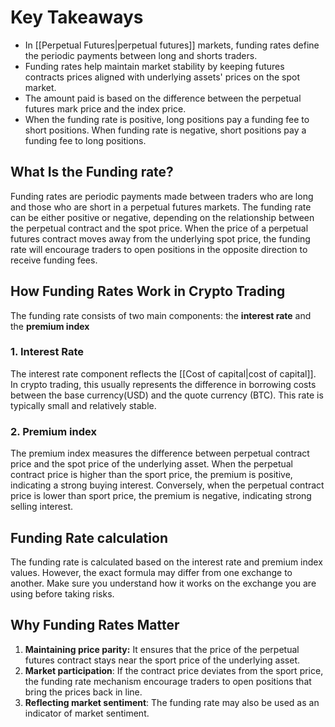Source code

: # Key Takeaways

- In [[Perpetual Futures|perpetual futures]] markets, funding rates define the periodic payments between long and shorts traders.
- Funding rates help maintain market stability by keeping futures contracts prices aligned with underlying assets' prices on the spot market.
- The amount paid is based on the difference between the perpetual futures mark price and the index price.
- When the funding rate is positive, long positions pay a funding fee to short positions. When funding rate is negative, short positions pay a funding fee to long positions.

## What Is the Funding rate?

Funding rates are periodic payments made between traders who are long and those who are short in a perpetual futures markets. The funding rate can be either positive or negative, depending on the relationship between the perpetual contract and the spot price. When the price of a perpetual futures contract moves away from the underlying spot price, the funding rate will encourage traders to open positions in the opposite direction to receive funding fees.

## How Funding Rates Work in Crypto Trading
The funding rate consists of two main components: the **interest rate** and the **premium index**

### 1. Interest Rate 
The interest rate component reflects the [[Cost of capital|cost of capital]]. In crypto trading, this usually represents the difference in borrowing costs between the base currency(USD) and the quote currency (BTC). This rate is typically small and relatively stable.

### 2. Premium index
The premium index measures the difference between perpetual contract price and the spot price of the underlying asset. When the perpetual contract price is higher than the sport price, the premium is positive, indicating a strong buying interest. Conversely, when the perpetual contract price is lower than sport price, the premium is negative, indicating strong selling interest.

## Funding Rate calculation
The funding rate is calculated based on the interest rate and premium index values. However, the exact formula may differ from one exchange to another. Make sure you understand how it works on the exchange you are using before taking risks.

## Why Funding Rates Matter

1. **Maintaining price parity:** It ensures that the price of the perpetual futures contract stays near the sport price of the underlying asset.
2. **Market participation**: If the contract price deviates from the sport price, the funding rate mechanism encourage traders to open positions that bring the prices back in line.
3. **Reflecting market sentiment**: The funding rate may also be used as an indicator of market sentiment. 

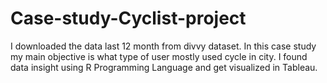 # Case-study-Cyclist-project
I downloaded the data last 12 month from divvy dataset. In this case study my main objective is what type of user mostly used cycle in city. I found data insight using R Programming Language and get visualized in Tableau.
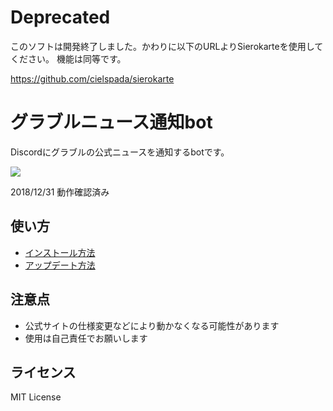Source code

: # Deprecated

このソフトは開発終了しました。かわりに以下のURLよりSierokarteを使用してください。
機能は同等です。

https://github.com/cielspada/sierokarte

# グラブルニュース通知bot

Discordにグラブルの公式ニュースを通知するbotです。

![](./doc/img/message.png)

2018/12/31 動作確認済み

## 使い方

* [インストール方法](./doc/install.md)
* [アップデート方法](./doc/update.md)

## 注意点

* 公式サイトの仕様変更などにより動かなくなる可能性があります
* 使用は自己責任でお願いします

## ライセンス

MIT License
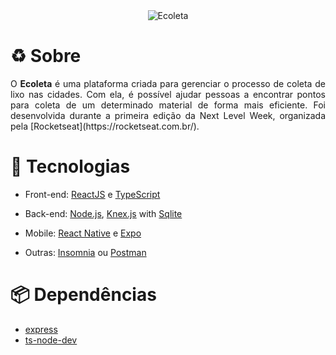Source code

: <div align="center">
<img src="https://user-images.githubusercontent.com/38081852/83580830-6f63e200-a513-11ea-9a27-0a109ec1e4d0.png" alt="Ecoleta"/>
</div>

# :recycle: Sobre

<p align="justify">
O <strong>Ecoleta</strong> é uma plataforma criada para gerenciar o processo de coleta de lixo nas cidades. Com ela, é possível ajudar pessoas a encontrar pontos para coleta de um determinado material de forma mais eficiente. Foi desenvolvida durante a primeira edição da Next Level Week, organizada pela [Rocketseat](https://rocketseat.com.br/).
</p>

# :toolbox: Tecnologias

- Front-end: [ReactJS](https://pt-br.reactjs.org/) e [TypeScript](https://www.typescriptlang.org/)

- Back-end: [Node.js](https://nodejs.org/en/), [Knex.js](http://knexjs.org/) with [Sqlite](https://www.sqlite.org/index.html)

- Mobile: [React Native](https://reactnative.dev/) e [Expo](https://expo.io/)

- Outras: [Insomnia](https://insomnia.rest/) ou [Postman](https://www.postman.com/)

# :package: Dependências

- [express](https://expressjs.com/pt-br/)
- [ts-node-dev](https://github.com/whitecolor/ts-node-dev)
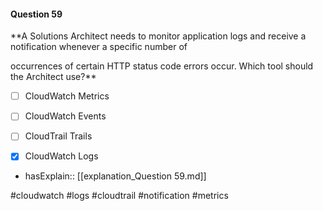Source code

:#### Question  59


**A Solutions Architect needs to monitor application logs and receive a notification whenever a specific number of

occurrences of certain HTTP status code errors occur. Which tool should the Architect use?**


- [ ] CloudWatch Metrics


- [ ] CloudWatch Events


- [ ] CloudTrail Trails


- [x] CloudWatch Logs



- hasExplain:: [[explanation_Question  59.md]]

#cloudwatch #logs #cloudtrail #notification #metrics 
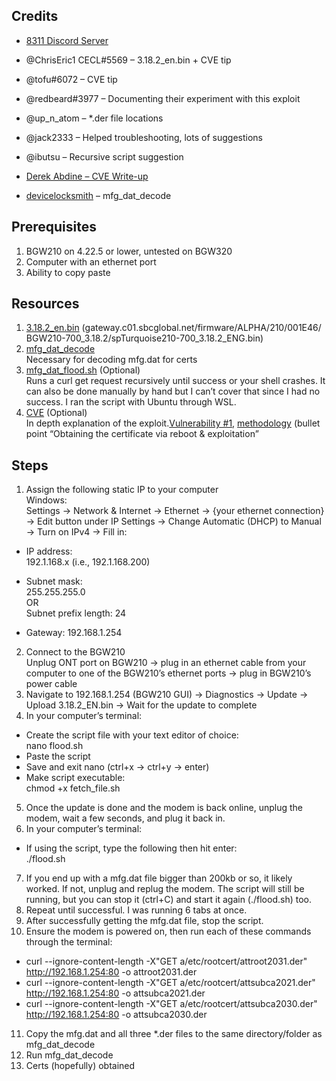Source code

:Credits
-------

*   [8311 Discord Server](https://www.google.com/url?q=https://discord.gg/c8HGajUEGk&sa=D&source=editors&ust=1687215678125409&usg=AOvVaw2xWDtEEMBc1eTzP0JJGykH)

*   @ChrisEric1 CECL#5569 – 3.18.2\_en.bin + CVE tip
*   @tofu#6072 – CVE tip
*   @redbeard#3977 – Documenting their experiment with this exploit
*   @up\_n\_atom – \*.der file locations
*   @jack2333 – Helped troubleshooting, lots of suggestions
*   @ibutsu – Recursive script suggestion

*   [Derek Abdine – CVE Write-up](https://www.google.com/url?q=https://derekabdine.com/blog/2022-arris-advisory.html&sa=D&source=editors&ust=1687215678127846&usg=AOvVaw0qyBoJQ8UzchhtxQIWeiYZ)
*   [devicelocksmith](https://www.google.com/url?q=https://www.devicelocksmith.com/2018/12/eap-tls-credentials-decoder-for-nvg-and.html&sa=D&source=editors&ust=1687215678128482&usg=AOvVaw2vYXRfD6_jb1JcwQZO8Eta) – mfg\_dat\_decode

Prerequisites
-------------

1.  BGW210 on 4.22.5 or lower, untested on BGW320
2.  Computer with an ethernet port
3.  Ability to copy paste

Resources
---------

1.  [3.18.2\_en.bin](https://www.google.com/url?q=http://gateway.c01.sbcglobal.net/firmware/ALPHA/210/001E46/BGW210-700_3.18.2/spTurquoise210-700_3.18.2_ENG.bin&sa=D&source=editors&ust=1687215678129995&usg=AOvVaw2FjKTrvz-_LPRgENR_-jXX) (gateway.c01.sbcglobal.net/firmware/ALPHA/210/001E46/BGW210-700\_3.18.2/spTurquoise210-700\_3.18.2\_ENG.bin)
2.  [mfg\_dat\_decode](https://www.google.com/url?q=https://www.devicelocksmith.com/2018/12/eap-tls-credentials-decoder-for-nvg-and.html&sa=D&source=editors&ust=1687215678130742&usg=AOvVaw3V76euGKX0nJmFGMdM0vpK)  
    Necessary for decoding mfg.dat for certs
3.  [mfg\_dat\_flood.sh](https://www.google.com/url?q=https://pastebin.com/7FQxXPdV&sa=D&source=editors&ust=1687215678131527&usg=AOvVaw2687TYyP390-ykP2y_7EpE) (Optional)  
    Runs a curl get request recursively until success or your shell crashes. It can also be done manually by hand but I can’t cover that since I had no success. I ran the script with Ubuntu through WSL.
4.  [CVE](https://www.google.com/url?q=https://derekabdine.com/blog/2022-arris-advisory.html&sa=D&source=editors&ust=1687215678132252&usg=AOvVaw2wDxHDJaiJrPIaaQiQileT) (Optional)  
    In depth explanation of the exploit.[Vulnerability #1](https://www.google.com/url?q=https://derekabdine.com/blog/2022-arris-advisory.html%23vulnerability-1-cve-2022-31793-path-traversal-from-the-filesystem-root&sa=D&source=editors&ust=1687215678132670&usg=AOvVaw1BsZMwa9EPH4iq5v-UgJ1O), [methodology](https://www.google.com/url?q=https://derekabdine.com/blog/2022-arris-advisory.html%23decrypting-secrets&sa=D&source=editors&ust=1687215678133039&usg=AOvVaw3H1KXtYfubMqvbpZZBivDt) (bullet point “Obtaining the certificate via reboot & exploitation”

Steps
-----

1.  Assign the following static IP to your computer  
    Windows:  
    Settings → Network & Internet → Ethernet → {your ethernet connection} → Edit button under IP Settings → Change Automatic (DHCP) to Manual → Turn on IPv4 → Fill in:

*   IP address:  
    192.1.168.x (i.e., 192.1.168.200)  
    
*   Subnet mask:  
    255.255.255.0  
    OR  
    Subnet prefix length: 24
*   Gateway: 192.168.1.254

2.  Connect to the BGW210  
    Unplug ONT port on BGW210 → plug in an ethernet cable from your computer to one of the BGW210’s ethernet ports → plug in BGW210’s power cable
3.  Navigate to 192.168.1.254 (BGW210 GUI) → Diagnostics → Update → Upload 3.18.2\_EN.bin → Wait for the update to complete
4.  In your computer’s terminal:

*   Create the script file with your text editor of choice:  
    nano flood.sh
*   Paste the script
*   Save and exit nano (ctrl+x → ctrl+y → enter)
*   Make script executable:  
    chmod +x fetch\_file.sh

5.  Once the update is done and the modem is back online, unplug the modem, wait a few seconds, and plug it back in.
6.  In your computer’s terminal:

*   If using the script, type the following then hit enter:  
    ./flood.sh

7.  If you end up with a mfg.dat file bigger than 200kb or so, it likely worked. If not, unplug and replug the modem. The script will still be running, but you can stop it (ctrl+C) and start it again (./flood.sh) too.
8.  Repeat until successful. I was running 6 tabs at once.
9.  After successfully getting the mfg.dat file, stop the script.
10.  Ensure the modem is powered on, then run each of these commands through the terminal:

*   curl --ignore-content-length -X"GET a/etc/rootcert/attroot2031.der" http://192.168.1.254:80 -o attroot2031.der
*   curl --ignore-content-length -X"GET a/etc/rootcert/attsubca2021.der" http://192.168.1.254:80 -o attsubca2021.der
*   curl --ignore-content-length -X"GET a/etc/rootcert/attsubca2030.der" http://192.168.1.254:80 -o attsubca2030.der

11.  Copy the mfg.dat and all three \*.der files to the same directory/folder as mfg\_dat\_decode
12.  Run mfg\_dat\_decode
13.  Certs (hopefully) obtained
* * *
* WHAT TO WORK ON: Where a line of the entries contains the word "Ecoleta", copy that line.

* SOLUTION FOR THIS TASK:
<img src="https://user-images.githubusercontent.com/38081852/83580830-6f63e200-a513-11ea-9a27-0a109ec1e4d0.png" alt="Ecoleta"/>
O <strong>Ecoleta</strong> é uma plataforma criada para gerenciar o processo de coleta de lixo nas cidades. Com ela, é possível ajudar pessoas a encontrar pontos para coleta de um determinado material de forma mais eficiente. Foi desenvolvida durante a primeira edição da Next Level Week, organizada pela [Rocketseat](https://rocketseat.com.br/).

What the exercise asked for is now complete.